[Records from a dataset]
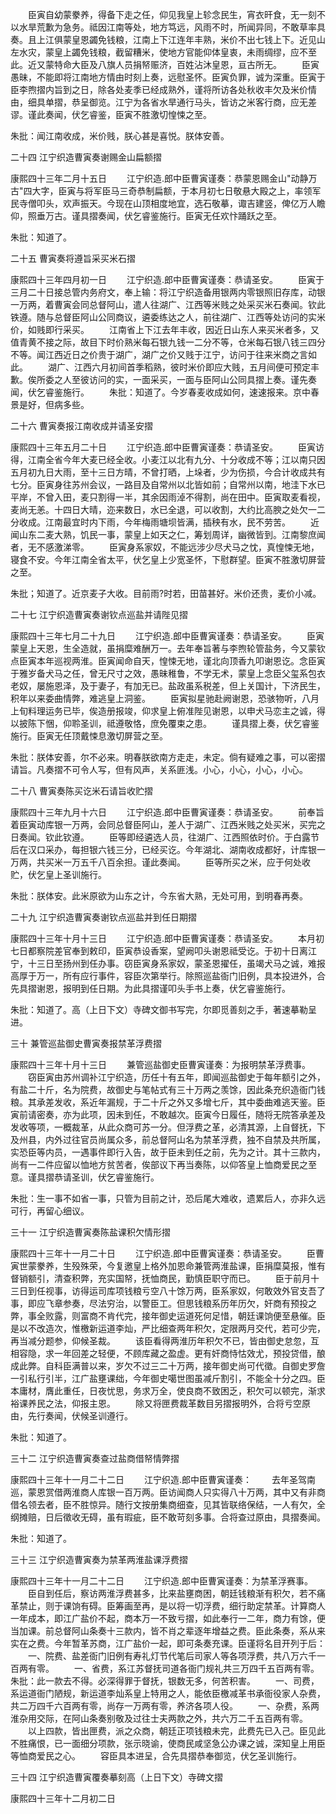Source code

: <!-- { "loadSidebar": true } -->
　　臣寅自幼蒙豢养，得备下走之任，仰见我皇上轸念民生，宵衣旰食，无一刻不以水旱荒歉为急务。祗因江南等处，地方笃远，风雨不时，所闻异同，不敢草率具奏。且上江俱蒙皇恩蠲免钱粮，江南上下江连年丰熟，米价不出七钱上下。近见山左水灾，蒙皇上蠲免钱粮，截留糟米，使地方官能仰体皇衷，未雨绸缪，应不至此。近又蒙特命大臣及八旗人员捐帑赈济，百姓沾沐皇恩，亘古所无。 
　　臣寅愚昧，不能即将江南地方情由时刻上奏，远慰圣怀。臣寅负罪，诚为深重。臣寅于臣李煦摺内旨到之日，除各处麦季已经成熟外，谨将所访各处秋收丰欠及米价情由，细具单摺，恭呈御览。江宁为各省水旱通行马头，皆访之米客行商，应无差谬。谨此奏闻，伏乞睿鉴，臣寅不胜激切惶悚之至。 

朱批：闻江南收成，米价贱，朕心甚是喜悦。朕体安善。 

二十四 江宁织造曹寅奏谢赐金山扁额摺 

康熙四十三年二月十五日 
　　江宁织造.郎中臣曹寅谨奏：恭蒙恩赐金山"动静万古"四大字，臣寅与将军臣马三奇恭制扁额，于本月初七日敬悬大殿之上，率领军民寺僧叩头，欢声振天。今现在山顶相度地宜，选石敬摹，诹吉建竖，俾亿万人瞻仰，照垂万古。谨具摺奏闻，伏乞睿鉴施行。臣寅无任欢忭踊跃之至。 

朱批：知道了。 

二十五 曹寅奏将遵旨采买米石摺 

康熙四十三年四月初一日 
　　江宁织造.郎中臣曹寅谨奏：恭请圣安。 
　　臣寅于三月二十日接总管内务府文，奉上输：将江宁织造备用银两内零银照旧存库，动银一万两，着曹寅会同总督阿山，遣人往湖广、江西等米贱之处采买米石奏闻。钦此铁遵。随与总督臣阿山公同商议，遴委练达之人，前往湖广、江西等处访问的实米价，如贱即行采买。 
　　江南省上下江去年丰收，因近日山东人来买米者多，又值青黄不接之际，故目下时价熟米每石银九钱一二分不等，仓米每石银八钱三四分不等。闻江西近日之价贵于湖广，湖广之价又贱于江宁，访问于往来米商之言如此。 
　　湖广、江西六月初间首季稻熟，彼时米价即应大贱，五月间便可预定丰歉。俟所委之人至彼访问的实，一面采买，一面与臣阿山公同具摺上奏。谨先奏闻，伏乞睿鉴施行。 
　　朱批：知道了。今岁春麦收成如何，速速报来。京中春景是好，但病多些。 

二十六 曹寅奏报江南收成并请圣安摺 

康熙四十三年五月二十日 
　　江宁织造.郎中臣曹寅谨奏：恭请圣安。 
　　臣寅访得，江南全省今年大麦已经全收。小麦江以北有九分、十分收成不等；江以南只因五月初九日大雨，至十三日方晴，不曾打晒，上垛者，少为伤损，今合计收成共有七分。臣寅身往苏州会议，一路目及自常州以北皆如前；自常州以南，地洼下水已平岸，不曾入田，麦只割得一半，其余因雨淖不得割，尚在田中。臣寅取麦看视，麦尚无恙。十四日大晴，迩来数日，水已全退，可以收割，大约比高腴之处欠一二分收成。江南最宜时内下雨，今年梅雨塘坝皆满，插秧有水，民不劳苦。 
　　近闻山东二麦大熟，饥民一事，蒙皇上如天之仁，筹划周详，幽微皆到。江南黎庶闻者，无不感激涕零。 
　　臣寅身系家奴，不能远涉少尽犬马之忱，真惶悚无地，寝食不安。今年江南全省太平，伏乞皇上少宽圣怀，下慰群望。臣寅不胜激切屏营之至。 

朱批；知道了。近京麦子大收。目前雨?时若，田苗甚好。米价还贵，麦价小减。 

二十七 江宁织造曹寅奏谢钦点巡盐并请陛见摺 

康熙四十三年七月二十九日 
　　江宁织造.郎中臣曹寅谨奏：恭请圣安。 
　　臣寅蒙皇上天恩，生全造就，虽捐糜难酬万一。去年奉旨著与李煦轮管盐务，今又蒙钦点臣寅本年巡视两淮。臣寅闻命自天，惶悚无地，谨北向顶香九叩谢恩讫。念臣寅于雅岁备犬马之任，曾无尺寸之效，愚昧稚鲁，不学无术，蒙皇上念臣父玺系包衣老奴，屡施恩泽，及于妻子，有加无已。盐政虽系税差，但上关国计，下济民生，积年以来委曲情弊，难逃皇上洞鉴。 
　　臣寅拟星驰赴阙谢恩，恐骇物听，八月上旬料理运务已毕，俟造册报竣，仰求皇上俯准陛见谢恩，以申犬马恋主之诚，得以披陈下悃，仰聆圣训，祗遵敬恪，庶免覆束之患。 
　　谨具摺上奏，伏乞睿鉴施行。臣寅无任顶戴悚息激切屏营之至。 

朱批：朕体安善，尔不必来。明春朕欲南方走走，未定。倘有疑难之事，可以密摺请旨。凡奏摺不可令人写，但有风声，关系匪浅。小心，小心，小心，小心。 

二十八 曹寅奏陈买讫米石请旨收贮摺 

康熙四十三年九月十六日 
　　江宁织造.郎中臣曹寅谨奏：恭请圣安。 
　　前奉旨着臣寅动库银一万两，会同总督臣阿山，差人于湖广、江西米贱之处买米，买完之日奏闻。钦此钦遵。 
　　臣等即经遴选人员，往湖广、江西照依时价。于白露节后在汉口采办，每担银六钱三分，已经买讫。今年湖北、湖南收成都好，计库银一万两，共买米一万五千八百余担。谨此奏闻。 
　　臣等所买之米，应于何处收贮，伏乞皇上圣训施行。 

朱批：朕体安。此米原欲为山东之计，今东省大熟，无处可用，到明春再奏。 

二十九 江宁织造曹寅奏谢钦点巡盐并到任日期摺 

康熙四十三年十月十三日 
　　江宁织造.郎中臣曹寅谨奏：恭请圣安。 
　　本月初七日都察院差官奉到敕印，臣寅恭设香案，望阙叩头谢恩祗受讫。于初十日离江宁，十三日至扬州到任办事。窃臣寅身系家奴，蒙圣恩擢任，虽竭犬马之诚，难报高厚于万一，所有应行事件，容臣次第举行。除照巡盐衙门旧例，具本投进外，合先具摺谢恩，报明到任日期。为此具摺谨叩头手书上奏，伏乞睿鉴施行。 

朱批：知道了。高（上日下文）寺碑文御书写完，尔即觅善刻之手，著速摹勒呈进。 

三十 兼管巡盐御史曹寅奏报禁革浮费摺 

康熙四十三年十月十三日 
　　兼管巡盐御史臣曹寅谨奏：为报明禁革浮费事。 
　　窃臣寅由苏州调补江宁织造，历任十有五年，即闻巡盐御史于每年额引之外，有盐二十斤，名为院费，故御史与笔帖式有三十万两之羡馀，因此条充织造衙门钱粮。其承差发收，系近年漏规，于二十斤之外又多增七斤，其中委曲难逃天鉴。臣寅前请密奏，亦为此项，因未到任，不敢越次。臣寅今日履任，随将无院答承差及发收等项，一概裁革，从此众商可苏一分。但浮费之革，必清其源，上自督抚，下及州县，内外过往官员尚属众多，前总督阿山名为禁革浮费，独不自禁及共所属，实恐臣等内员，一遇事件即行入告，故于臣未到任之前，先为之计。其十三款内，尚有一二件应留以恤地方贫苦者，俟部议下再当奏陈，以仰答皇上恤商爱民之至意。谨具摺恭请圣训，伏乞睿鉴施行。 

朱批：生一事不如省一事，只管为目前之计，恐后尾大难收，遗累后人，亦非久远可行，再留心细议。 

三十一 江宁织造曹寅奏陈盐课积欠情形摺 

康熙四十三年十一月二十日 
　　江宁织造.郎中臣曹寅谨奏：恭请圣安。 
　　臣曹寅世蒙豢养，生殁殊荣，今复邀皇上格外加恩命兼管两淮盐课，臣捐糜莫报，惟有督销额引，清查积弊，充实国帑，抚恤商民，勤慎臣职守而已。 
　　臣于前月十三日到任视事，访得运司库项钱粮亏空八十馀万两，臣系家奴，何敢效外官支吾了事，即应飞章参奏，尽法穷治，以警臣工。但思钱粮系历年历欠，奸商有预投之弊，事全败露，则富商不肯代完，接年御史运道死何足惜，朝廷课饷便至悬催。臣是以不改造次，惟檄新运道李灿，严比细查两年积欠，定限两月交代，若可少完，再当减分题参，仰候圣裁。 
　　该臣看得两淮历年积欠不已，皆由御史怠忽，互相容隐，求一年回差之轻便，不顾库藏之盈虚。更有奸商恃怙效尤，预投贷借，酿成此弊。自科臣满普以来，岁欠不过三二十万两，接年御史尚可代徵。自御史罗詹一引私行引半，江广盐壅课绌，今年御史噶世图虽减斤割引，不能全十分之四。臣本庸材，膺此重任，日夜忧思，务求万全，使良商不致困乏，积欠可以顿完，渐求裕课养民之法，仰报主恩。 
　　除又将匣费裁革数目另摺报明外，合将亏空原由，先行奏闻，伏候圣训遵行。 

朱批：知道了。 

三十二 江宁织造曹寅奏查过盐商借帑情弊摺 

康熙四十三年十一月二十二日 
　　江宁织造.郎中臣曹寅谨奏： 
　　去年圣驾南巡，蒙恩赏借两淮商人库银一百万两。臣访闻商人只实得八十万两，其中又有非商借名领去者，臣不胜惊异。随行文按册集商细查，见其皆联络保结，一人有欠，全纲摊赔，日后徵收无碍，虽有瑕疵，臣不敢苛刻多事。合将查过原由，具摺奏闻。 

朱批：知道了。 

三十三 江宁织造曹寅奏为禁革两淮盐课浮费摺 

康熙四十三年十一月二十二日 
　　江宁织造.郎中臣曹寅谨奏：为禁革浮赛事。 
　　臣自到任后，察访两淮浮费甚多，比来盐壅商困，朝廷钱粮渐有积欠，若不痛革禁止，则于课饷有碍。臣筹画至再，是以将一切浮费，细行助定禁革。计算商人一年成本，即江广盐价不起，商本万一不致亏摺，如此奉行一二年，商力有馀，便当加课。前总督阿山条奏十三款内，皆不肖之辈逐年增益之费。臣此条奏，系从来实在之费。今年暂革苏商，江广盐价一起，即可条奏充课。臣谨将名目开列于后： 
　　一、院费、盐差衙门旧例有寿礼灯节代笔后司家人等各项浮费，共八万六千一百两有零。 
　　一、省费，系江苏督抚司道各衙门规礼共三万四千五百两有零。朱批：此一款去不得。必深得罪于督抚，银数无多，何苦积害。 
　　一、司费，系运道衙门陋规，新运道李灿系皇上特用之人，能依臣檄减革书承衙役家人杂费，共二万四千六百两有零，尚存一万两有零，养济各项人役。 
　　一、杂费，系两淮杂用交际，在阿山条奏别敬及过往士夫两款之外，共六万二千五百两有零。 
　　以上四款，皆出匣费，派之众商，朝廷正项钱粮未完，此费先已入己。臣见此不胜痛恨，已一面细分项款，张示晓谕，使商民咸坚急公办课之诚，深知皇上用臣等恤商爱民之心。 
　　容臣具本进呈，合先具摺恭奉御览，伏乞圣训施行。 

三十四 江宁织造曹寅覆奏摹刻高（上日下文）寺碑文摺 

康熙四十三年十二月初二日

— Task statement —
List the lines of the records where "上日下文" occurs.

— Exercise output —
朱批：知道了。高（上日下文）寺碑文御书写完，尔即觅善刻之手，著速摹勒呈进。 
三十四 江宁织造曹寅覆奏摹刻高（上日下文）寺碑文摺 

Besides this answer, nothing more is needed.